Content starts

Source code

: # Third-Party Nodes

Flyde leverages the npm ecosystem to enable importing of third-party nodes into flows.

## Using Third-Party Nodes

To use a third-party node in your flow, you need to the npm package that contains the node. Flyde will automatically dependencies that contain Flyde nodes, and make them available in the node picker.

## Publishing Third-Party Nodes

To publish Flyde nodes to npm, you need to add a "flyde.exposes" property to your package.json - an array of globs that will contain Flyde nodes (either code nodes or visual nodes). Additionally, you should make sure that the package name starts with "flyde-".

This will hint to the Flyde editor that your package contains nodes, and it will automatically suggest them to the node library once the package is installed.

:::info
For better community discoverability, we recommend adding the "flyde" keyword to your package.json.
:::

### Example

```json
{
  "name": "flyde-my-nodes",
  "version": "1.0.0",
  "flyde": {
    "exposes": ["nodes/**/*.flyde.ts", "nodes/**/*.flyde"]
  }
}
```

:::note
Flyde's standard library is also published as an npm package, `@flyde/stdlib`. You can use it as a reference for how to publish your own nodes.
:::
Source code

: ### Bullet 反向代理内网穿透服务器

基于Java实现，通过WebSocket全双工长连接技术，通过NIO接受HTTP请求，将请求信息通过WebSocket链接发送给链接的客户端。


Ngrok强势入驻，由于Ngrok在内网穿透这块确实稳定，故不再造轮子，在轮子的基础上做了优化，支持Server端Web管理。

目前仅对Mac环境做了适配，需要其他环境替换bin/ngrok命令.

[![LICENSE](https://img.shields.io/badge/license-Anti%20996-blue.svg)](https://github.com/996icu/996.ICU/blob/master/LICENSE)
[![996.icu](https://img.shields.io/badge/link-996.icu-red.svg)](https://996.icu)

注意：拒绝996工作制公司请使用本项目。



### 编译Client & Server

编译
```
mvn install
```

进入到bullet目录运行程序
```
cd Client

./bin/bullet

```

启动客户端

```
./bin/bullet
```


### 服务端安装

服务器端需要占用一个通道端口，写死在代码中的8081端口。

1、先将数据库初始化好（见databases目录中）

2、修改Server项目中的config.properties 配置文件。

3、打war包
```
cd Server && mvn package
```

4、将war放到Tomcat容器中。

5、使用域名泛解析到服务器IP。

Content ends
Content starts

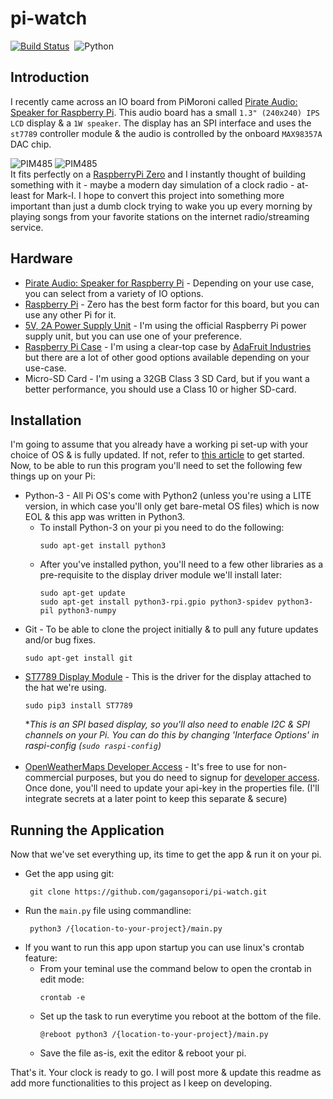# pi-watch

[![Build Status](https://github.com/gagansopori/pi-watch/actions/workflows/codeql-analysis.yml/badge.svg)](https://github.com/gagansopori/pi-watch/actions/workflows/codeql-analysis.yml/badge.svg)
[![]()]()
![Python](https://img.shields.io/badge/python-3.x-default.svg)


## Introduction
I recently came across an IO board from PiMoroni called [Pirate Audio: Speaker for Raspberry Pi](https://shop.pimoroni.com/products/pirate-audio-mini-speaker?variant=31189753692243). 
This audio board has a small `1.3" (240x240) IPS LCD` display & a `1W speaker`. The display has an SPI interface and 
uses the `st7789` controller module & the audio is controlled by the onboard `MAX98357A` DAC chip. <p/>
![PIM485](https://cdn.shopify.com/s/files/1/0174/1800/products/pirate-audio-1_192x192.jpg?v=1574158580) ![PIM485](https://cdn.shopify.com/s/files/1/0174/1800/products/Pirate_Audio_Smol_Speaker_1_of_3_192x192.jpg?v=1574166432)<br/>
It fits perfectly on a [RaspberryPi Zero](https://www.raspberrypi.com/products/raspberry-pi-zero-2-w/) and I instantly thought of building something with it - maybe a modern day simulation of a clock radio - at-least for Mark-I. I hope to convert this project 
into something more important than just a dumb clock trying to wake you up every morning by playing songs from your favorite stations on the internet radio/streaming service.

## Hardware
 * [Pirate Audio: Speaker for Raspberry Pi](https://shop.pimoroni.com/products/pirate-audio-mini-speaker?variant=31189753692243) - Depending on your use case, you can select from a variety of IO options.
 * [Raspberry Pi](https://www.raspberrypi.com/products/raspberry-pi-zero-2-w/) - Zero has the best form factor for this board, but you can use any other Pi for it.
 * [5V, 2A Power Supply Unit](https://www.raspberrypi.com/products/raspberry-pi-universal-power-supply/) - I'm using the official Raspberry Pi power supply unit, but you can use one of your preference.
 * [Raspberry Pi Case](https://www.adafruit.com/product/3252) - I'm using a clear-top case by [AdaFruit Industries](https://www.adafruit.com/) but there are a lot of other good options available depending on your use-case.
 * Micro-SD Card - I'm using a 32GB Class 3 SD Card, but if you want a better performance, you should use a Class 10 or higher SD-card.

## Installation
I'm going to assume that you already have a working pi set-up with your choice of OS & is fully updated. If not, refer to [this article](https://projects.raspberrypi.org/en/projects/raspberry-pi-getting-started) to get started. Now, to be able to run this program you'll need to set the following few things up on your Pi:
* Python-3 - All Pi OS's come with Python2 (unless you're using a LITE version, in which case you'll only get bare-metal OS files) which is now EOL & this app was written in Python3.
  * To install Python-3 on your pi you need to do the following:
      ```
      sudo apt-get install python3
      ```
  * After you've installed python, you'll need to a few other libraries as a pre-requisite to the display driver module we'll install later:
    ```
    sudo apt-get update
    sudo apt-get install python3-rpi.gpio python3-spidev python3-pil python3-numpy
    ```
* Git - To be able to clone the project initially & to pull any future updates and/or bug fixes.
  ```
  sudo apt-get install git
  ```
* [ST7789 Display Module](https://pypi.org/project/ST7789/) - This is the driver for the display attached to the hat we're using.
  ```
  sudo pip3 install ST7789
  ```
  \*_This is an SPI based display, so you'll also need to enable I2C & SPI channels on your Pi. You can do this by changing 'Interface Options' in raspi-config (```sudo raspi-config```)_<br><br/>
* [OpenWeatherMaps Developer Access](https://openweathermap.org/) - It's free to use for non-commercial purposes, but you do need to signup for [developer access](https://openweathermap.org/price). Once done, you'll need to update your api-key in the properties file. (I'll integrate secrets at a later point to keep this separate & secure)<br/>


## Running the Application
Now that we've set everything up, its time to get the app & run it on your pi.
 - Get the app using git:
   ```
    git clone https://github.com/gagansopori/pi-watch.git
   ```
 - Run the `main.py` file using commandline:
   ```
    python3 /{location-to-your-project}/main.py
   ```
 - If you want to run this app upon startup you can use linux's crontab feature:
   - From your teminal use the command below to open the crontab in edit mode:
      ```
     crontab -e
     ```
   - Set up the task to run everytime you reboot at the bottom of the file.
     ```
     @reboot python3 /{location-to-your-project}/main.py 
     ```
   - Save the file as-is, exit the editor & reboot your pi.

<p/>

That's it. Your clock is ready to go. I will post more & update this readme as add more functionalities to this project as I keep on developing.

Content ends

WHAT THE EXERCISE ASKS — Check the listing above for lines containing the string "case", and copy each one.

YOUR RESPONSE —
 * [Pirate Audio: Speaker for Raspberry Pi](https://shop.pimoroni.com/products/pirate-audio-mini-speaker?variant=31189753692243) - Depending on your use case, you can select from a variety of IO options.
 * [Raspberry Pi Case](https://www.adafruit.com/product/3252) - I'm using a clear-top case by [AdaFruit Industries](https://www.adafruit.com/) but there are a lot of other good options available depending on your use-case.
* Python-3 - All Pi OS's come with Python2 (unless you're using a LITE version, in which case you'll only get bare-metal OS files) which is now EOL & this app was written in Python3.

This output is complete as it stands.